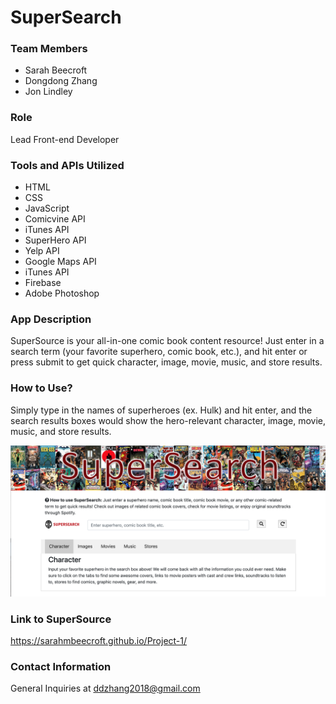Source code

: # SuperSearch

### Team Members
- Sarah Beecroft
- Dongdong Zhang
- Jon Lindley

### Role
Lead Front-end Developer

### Tools and APIs Utilized
- HTML
- CSS
- JavaScript
- Comicvine API
- iTunes API
- SuperHero API
- Yelp API
- Google Maps API
- iTunes API
- Firebase
- Adobe Photoshop

### App Description
SuperSource is your all-in-one comic book content resource! Just enter in a search term (your favorite superhero, comic book, etc.),
and hit enter or press submit to get quick character, image, movie, music, and store results. 

### How to Use?
Simply type in the names of superheroes (ex. Hulk) and hit enter, and the search results boxes would show the hero-relevant character, image, movie, music, and store results. 

![SuperSearch](assets/image/SS.png)

### Link to SuperSource
https://sarahmbeecroft.github.io/Project-1/

### Contact Information
General Inquiries at ddzhang2018@gmail.com
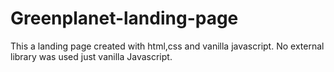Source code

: # Greenplanet-landing-page

This a landing page created with html,css and vanilla javascript. No external library was used just vanilla Javascript.
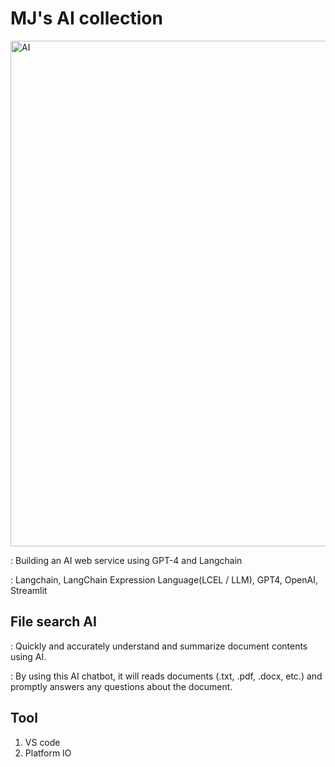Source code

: # MJ's AI collection

<img width="809" alt="AI" src="https://github.com/user-attachments/assets/1269db02-c50b-4d43-b0e6-a48ec3e36262">



: Building an AI web service using GPT-4 and Langchain

: Langchain, LangChain Expression Language(LCEL / LLM), GPT4, OpenAI, Streamlit




## File search AI ##
: Quickly and accurately understand and summarize document contents using AI.

: By using this AI chatbot, it will reads documents (.txt, .pdf, .docx, etc.) and promptly answers any questions about the document.


## Tool ##
1. VS code
3. Platform IO



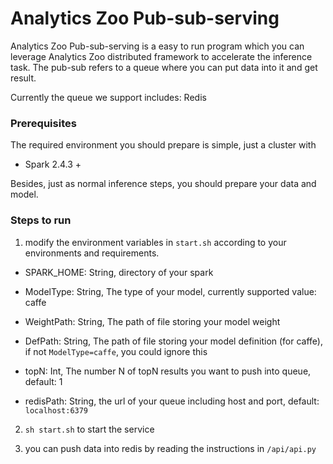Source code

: # Analytics Zoo Pub-sub-serving

Analytics Zoo Pub-sub-serving is a easy to run program which you can leverage Analytics Zoo distributed framework to accelerate the inference task. The pub-sub refers to a queue where you can put data into it and get result.

Currently the queue we support includes: Redis

### Prerequisites
The required environment you should prepare is simple, just a cluster with

* Spark 2.4.3 +

Besides, just as normal inference steps, you should prepare your data and model.


### Steps to run
1) modify the environment variables in `start.sh` according to your environments and requirements.

* SPARK_HOME: String, directory of your spark

* ModelType: String, The type of your model, currently supported value: caffe
* WeightPath: String, The path of file storing your model weight
* DefPath: String, The path of file storing your model definition (for caffe), if not `ModelType=caffe`, you could ignore this
* topN: Int, The number N of topN results you want to push into queue, default: 1
* redisPath: String, the url of your queue including host and port, default: `localhost:6379`

2) `sh start.sh` to start the service

3) you can push data into redis by reading the instructions in `/api/api.py`
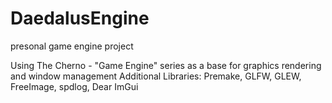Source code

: # DaedalusEngine
presonal game engine project

Using The Cherno - "Game Engine" series as a base for graphics rendering and window management
Additional Libraries: Premake, GLFW, GLEW, FreeImage, spdlog, Dear ImGui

— What you will do —
Could you give the listing again exactly, minus its pictures?

— Problem solution —
Source code

: # SuperSearch

### Team Members
- Sarah Beecroft
- Dongdong Zhang
- Jon Lindley

### Role
Lead Front-end Developer

### Tools and APIs Utilized
- HTML
- CSS
- JavaScript
- Comicvine API
- iTunes API
- SuperHero API
- Yelp API
- Google Maps API
- iTunes API
- Firebase
- Adobe Photoshop

### App Description
SuperSource is your all-in-one comic book content resource! Just enter in a search term (your favorite superhero, comic book, etc.),
and hit enter or press submit to get quick character, image, movie, music, and store results. 

### How to Use?
Simply type in the names of superheroes (ex. Hulk) and hit enter, and the search results boxes would show the hero-relevant character, image, movie, music, and store results. 

![SuperSearch](assets/image/SS.png)

### Link to SuperSource
https://sarahmbeecroft.github.io/Project-1/

### Contact Information
General Inquiries at ddzhang2018@gmail.com
Source code

: # Greenplanet-landing-page

This a landing page created with html,css and vanilla javascript. No external library was used just vanilla Javascript.
Source code

: # MJ's AI collection

<img width="809" alt="AI" src="https://github.com/user-attachments/assets/1269db02-c50b-4d43-b0e6-a48ec3e36262">



: Building an AI web service using GPT-4 and Langchain

: Langchain, LangChain Expression Language(LCEL / LLM), GPT4, OpenAI, Streamlit




## File search AI ##
: Quickly and accurately understand and summarize document contents using AI.

: By using this AI chatbot, it will reads documents (.txt, .pdf, .docx, etc.) and promptly answers any questions about the document.


## Tool ##
1. VS code
3. Platform IO



Source code

: # Analytics Zoo Pub-sub-serving

Analytics Zoo Pub-sub-serving is a easy to run program which you can leverage Analytics Zoo distributed framework to accelerate the inference task. The pub-sub refers to a queue where you can put data into it and get result.

Currently the queue we support includes: Redis

### Prerequisites
The required environment you should prepare is simple, just a cluster with

* Spark 2.4.3 +

Besides, just as normal inference steps, you should prepare your data and model.


### Steps to run
1) modify the environment variables in `start.sh` according to your environments and requirements.

* SPARK_HOME: String, directory of your spark

* ModelType: String, The type of your model, currently supported value: caffe
* WeightPath: String, The path of file storing your model weight
* DefPath: String, The path of file storing your model definition (for caffe), if not `ModelType=caffe`, you could ignore this
* topN: Int, The number N of topN results you want to push into queue, default: 1
* redisPath: String, the url of your queue including host and port, default: `localhost:6379`

2) `sh start.sh` to start the service

3) you can push data into redis by reading the instructions in `/api/api.py`
Source code

: # DaedalusEngine
presonal game engine project

Using The Cherno - "Game Engine" series as a base for graphics rendering and window management
Additional Libraries: Premake, GLFW, GLEW, FreeImage, spdlog, Dear ImGui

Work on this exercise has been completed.